"""

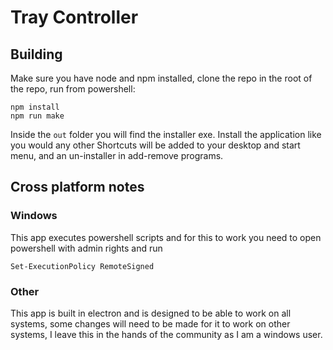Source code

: # Tray Controller

## Building

Make sure you have node and npm installed, clone the repo in the root of the repo, run from powershell:

```
npm install
npm run make
```

Inside the `out` folder you will find the installer exe. Install the application like you would any other
Shortcuts will be added to your desktop and start menu, and an un-installer in add-remove programs.

## Cross platform notes

### Windows

This app executes powershell scripts and for this to work you need to open powershell with admin rights and run

```
Set-ExecutionPolicy RemoteSigned
```

### Other

This app is built in electron and is designed to be able to work on all systems, some changes will need to be made 
for it to work on other systems, I leave this in the hands of the community as I am a windows user.
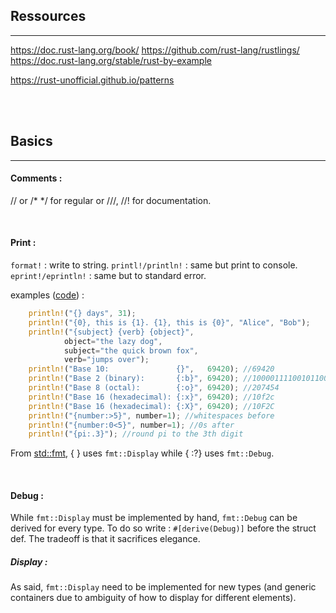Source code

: ## Ressources
***

https://doc.rust-lang.org/book/
https://github.com/rust-lang/rustlings/
https://doc.rust-lang.org/stable/rust-by-example

https://rust-unofficial.github.io/patterns

&nbsp;  
&nbsp;
## Basics
***

#### Comments : 
// or /* */ for regular or ///, //! for documentation.

&nbsp;
 #### Print : 
```format!``` : write to string.
```printl!/println!``` : same but print to console.  ```eprint!/eprintln!``` : same but to standard error.  

examples ([code](./0-printing/helloworld.rs)) : 
```rust
    println!("{} days", 31);
    println!("{0}, this is {1}. {1}, this is {0}", "Alice", "Bob");
    println!("{subject} {verb} {object}",
            object="the lazy dog",
            subject="the quick brown fox",
            verb="jumps over");
    println!("Base 10:               {}",   69420); //69420
    println!("Base 2 (binary):       {:b}", 69420); //10000111100101100
    println!("Base 8 (octal):        {:o}", 69420); //207454
    println!("Base 16 (hexadecimal): {:x}", 69420); //10f2c
    println!("Base 16 (hexadecimal): {:X}", 69420); //10F2C
    println!("{number:>5}", number=1); //whitespaces before
    println!("{number:0<5}", number=1); //0s after
    println!("{pi:.3}"); //round pi to the 3th digit
```
From [std::fmt](https://doc.rust-lang.org/std/fmt/), { } uses `fmt::Display` while { :?} uses `fmt::Debug`.

&nbsp;
#### Debug : 
While `fmt::Display` must be implemented by hand, `fmt::Debug` can be derived for every type.
To do so write : `#[derive(Debug)]` before the struct def.
The tradeoff is that it sacrifices elegance.

##### Display : 
As said, `fmt::Display` need to be implemented for new types (and generic containers due to ambiguity of how to display for different elements).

"""

### ACTIVITY
Only the lines from the start of the material to the line with "### Windows", inclusive, belong in the answer, printed exactly and free of pictures.

### RESULT BELOW
Source code

: # Tray Controller

## Building

Make sure you have node and npm installed, clone the repo in the root of the repo, run from powershell:

```
npm install
npm run make
```

Inside the `out` folder you will find the installer exe. Install the application like you would any other
Shortcuts will be added to your desktop and start menu, and an un-installer in add-remove programs.

## Cross platform notes

### Windows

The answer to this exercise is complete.